Record extracts section start
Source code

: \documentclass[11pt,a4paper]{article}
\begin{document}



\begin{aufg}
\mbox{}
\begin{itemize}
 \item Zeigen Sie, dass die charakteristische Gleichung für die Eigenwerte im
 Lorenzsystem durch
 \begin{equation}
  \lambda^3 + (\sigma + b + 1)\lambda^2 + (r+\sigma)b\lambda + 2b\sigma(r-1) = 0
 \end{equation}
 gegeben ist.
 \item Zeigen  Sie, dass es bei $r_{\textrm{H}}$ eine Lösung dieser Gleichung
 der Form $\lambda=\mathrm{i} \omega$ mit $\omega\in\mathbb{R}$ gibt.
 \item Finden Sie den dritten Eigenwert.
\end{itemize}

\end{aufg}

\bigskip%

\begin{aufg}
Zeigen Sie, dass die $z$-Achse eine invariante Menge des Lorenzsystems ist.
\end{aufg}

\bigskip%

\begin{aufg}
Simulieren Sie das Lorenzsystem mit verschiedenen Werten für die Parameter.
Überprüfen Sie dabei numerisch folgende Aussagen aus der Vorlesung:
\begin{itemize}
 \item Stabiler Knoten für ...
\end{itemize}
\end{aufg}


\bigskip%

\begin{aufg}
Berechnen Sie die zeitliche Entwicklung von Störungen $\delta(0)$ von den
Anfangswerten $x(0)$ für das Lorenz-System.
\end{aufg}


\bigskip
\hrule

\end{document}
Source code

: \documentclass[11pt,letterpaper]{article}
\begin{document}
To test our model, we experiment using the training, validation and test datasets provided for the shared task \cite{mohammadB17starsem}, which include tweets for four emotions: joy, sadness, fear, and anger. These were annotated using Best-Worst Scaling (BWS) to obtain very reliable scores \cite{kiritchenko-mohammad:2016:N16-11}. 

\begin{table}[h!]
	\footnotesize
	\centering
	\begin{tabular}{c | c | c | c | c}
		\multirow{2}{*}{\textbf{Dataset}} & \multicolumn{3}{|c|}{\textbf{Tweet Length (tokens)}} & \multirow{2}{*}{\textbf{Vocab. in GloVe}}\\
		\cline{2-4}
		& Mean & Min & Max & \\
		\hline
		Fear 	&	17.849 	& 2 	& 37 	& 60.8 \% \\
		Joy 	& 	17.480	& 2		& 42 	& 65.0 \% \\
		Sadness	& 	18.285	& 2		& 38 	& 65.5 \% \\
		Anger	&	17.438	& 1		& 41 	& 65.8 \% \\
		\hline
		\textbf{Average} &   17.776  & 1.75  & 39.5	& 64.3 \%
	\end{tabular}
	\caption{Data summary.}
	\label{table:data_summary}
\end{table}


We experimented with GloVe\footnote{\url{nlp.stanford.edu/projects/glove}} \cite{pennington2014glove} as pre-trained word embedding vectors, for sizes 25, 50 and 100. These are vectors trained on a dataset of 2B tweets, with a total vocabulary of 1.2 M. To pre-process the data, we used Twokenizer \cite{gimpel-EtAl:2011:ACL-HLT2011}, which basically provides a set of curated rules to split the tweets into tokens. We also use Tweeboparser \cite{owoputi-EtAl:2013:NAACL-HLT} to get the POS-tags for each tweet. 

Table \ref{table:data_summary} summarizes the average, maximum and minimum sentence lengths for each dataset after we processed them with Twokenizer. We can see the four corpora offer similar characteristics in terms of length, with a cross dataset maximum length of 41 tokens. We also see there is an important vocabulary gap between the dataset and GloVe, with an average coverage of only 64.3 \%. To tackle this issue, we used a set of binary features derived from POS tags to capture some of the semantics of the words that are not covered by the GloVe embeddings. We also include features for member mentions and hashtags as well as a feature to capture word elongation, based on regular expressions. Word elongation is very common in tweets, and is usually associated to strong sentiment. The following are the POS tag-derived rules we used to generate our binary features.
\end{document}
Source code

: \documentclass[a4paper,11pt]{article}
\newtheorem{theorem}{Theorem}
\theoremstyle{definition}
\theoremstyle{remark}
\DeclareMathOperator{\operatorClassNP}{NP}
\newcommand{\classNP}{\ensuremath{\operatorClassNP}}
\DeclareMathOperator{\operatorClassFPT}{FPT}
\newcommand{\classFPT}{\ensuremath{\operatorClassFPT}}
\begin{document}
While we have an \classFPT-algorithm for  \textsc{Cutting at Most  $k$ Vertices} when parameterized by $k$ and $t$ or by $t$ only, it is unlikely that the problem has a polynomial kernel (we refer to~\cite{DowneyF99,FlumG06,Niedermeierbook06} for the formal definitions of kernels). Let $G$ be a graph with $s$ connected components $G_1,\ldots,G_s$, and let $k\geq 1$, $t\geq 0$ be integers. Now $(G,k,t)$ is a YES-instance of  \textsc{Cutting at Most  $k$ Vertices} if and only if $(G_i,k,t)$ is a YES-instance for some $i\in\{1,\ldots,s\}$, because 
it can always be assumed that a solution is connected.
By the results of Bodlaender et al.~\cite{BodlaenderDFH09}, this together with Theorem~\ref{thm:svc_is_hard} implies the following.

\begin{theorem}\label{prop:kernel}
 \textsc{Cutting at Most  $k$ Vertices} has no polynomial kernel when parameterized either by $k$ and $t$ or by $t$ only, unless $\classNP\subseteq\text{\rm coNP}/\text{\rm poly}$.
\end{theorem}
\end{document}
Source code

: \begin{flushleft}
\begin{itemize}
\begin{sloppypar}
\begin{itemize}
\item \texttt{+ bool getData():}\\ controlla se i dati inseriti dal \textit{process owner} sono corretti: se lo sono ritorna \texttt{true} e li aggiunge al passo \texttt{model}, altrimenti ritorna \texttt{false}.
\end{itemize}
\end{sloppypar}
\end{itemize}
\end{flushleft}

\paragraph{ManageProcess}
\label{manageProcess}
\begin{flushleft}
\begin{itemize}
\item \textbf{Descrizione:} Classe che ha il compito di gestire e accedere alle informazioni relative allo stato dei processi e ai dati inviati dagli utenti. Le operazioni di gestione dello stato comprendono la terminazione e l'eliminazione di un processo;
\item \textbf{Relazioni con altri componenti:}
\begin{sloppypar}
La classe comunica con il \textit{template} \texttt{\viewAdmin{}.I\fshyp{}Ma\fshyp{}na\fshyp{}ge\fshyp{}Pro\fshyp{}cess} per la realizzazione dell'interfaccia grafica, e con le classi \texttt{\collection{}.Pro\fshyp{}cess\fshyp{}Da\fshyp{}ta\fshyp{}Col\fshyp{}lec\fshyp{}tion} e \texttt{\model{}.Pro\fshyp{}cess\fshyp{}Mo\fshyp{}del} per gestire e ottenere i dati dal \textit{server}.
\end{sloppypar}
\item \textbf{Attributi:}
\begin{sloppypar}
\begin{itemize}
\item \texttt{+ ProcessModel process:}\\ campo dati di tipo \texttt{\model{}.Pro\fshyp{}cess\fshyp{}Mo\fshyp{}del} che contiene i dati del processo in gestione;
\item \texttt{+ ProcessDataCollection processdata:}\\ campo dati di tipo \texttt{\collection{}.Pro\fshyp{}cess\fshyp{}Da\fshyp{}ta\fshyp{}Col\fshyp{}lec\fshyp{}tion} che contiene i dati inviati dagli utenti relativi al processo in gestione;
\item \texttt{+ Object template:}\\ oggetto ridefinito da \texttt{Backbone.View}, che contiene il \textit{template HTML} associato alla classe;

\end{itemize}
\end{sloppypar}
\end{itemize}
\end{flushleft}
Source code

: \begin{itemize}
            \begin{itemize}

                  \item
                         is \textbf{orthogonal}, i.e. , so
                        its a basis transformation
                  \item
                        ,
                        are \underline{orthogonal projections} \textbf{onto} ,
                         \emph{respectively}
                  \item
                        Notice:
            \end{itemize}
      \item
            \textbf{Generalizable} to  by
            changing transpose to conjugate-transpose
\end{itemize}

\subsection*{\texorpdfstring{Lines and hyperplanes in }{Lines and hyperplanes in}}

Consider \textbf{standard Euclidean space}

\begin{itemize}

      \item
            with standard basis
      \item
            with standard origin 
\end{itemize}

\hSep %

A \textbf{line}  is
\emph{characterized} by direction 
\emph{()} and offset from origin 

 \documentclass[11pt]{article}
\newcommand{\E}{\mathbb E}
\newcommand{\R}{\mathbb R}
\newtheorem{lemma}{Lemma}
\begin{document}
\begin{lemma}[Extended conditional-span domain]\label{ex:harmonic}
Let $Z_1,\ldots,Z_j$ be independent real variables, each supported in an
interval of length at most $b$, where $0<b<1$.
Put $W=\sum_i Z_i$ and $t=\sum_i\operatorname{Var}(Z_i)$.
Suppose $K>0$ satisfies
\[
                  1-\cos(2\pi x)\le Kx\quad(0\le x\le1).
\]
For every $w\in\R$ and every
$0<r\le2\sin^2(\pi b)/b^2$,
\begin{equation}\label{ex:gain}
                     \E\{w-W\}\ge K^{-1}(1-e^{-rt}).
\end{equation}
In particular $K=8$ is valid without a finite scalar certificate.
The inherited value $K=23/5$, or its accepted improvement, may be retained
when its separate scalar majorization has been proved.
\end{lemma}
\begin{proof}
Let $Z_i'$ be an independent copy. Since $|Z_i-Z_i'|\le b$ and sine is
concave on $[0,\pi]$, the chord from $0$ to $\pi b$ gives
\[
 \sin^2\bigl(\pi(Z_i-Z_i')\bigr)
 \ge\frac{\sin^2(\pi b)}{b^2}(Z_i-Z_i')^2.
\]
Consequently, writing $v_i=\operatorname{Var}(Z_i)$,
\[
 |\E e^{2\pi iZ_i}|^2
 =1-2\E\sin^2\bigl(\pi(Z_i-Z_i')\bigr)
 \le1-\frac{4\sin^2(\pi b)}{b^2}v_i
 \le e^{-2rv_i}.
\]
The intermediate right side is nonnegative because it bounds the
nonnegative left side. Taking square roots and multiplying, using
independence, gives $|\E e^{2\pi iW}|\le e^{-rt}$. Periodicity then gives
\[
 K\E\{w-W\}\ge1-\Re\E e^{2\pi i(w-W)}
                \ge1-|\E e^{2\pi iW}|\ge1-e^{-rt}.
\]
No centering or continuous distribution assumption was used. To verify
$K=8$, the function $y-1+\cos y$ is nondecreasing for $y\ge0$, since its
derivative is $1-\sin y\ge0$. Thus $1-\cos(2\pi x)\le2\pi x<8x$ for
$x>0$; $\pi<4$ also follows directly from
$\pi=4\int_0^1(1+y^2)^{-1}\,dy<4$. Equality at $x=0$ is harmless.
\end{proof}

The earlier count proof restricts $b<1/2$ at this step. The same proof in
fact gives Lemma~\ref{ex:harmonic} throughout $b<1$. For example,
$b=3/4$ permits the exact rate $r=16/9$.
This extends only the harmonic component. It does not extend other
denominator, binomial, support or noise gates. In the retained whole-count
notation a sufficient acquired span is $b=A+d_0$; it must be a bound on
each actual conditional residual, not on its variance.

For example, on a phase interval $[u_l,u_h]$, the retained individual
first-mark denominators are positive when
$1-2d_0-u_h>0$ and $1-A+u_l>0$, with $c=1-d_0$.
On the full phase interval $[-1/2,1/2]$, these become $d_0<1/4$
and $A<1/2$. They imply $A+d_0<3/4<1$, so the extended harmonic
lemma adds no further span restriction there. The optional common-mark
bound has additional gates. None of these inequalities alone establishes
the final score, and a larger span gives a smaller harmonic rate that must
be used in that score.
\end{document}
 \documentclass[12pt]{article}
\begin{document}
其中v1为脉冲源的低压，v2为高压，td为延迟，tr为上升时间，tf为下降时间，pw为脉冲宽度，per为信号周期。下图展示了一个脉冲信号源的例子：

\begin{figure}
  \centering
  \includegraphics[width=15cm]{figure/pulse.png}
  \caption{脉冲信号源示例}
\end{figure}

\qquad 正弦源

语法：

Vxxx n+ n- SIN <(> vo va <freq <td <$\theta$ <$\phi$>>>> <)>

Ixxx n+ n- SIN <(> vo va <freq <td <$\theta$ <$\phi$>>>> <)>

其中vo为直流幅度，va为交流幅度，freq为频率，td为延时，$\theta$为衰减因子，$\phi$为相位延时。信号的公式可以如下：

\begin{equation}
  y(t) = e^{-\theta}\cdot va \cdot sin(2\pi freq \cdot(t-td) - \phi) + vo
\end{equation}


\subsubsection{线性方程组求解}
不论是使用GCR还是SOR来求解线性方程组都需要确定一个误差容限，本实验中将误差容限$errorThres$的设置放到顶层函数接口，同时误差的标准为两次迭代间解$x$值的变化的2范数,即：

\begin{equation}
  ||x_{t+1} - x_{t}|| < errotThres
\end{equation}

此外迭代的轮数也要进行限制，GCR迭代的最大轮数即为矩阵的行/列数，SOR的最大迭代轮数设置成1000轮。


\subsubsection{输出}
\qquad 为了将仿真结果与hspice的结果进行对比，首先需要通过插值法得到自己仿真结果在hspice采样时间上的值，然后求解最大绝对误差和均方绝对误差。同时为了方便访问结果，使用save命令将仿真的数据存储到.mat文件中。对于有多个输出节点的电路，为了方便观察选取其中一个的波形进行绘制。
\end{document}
Record extracts section end
Work to be completed: If a line of the records contains the word "because", count it; give only the total.

Output of the exercise: 2